The currency’s decline was triggered by a political uprising that swept former Egyptian president Hosni Mubarak from power in 2011 and it has officially lost 8 percent of its value since Dec. 30.
Black market rates are even weaker, a sign that although the central bank managed to stem the slide in official trade last week, Egyptians are nervous about holding on to pounds.
Some dealers tout discreetly outside regulated foreign exchange bureaux and banks in Cairo, illegally offering a better rate to those looking to sell hard currency.
“There are no dollars. Everyone that walks in asks for dollars, but supply is scarce,” one of the dealers said.
The central bank took steps last week to manage the rate including narrowing the pound’s trading band. It was last bid at 6.71 to the US dollar on Sunday in interbank trade.
That is 13.4 percent weaker than its level on the eve of the uprising that led to Mubarak’s downfall, pitching Egypt into two years of turmoil that has scared off tourists and investors.
On Cairo’s streets, one dealer offered to sell US dollars at a rate of 6.95 on Thursday — 3.5 percent weaker than the official price. Another asked for 6.89 pounds to the US dollar.
The pound’s decline has been reflected in a drop in Egypt’s foreign reserves, which fell to US$13.6 billion at the end of last month — below the US$15 billion level needed to cover three months’ imports. The reserves stood at US$36 billion on the eve of the uprising against Mubarak.
Complicating a business climate already weighed down by political unrest, some importers say they are having to source their foreign exchange needs from what they call the parallel or open market.
One senior executive at an Egyptian company that imports goods from abroad said companies were able to source their US dollar needs from the black market, but forecast that supply would tighten further in the coming weeks.
“Corporates are not having problems arranging for US dollars from the open market. However, there is a spread that ranges between 16 to 20 piasters between the bank rates and the open market,” he said.
“What will happen? Most probably you will start seeing products disappearing from supermarket shelves,” he said. “The challenges that we are facing now are nothing compared to what we could be heading to.”
Central bank governor Hisham Ramez has said he is not worried about the emergence of a black market.
Bonook El Youm, a weekly supplement published by the financial daily Al-Alam Al-Youm, quoted him as saying he is confident the authorities have the tools to eliminate it completely.
There is no sign of dealers being targeted by the police.

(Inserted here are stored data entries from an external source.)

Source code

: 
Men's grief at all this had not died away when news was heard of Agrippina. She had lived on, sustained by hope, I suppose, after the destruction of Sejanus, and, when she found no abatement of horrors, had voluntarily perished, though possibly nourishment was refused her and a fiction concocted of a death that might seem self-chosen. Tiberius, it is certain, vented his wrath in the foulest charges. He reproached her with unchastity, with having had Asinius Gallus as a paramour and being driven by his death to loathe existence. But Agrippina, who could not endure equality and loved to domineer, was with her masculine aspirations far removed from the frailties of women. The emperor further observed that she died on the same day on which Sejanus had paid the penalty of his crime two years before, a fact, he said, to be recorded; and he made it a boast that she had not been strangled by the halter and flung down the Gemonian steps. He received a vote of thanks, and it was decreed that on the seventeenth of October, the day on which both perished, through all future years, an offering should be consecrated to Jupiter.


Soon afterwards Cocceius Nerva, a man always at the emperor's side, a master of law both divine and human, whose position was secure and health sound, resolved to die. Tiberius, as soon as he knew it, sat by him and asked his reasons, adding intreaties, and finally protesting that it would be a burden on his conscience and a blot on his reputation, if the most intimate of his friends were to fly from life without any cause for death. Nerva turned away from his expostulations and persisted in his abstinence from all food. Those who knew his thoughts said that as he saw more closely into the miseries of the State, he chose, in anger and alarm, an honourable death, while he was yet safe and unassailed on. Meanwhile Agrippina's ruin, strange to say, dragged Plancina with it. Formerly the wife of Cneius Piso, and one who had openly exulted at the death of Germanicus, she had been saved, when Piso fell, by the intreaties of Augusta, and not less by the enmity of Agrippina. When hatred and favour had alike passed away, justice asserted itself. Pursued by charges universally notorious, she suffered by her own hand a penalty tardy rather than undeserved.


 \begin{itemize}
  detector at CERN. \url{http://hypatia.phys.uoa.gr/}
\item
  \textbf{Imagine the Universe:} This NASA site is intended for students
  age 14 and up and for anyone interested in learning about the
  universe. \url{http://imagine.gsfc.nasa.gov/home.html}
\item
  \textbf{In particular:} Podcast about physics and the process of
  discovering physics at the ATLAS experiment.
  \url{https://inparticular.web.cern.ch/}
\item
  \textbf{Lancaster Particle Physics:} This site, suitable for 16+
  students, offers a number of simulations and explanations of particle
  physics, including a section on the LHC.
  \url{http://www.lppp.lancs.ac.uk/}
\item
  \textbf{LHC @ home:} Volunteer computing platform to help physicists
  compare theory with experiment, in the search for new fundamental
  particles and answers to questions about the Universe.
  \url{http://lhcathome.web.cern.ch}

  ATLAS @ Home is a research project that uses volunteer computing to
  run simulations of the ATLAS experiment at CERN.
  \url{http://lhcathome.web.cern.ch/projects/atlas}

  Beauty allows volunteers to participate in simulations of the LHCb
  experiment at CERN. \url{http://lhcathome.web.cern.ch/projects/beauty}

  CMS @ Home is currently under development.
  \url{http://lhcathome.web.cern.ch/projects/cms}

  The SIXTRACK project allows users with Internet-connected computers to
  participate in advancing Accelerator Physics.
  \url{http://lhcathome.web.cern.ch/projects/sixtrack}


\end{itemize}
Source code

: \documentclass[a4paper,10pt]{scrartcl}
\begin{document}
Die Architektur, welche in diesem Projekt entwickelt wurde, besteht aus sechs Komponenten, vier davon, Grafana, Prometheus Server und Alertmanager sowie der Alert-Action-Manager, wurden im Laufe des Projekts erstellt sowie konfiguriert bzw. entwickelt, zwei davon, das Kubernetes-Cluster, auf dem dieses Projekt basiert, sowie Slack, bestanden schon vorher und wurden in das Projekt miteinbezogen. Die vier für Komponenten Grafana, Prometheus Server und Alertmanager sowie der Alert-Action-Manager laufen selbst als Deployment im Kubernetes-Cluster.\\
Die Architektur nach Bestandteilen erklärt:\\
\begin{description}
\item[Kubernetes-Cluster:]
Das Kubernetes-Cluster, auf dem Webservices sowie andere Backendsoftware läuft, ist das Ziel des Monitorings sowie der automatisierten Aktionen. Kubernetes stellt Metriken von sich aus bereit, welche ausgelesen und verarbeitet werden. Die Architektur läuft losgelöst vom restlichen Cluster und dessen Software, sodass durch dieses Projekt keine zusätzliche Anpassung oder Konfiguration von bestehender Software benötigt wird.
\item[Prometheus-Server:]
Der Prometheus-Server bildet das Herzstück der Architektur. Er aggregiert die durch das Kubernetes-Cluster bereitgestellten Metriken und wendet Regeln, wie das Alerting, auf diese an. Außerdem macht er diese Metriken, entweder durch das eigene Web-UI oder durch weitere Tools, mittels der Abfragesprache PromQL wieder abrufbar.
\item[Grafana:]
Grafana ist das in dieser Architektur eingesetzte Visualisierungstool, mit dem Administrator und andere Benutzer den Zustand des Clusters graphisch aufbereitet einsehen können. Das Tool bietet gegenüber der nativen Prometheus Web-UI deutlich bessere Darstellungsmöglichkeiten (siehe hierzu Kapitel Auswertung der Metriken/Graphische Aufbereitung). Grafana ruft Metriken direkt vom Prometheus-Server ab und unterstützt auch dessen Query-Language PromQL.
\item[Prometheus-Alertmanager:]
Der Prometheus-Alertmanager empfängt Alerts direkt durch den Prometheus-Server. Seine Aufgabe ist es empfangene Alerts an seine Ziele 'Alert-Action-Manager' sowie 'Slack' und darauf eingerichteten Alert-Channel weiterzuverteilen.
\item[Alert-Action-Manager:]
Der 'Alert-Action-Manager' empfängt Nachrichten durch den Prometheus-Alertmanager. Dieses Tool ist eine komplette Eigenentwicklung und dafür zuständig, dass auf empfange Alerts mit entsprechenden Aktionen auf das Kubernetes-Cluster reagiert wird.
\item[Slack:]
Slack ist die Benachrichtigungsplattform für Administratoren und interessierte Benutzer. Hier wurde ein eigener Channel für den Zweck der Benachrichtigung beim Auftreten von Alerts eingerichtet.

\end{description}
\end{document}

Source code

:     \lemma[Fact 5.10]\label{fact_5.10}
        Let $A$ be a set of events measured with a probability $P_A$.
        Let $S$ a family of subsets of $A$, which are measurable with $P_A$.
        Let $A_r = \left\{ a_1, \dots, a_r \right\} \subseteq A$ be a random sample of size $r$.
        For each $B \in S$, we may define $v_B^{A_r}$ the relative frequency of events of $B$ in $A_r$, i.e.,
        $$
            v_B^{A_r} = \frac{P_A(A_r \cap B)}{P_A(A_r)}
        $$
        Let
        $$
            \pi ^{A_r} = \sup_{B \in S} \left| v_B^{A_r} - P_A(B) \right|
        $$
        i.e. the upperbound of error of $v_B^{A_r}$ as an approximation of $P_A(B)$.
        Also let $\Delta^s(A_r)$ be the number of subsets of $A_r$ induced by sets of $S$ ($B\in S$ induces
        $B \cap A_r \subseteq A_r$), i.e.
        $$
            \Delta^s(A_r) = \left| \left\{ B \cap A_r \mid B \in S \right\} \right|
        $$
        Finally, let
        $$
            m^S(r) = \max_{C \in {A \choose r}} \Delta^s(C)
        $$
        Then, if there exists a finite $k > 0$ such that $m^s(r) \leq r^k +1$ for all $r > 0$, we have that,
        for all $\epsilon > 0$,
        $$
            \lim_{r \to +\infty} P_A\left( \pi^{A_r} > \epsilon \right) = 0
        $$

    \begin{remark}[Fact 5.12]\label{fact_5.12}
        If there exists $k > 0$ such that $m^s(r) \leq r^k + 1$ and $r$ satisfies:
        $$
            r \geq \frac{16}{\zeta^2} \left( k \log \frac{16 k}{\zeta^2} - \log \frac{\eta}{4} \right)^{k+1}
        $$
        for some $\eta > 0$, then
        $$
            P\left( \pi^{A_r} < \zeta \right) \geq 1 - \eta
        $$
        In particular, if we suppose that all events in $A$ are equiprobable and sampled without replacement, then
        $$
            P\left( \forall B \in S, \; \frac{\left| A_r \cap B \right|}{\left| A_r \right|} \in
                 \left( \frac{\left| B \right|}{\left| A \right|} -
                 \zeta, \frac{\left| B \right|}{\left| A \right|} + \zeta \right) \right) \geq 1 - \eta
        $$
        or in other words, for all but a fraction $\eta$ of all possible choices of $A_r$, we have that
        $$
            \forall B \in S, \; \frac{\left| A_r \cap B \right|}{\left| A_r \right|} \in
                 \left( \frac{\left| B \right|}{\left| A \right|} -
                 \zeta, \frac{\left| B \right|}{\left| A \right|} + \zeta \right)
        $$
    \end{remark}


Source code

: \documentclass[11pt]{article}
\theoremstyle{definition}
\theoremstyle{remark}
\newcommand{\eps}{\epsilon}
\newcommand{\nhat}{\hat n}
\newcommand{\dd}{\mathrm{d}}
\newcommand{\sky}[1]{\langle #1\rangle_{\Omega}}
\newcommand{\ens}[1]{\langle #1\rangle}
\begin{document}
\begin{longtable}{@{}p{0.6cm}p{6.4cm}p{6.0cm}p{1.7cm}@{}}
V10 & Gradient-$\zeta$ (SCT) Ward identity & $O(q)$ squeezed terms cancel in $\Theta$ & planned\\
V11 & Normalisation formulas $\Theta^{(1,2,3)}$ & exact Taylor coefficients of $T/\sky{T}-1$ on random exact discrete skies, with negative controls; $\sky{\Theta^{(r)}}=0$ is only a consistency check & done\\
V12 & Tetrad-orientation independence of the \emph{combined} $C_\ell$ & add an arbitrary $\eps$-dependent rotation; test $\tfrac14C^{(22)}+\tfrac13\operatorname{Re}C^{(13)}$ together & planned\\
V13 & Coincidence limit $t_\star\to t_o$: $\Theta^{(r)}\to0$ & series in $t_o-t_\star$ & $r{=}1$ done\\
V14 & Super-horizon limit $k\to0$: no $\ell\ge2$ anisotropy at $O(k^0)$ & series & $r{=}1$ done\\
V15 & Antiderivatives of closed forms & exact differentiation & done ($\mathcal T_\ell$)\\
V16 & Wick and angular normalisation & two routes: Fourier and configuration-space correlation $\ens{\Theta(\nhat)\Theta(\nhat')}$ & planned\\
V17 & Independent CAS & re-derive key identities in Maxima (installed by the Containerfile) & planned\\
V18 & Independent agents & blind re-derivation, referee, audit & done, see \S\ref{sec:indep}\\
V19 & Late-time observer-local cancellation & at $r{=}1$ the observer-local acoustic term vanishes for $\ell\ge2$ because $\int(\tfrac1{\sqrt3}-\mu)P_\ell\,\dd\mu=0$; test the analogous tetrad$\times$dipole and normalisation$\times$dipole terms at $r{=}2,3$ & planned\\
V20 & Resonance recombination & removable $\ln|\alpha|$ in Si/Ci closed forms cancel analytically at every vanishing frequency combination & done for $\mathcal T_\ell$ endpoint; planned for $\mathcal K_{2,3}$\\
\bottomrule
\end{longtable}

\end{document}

Bankers seeking to meet their clients’ foreign currency needs through official channels face a wait of weeks or months, said one who deals with major corporate clients.
“I used to order it and get it on the next day or the following one at most,” said the banker, speaking on condition of anonymity because he was not permitted to talk to the media.
The decline in foreign reserves drove the central bank to introduce the system of regular US dollar auctions in late December to avoid a full blown currency crisis.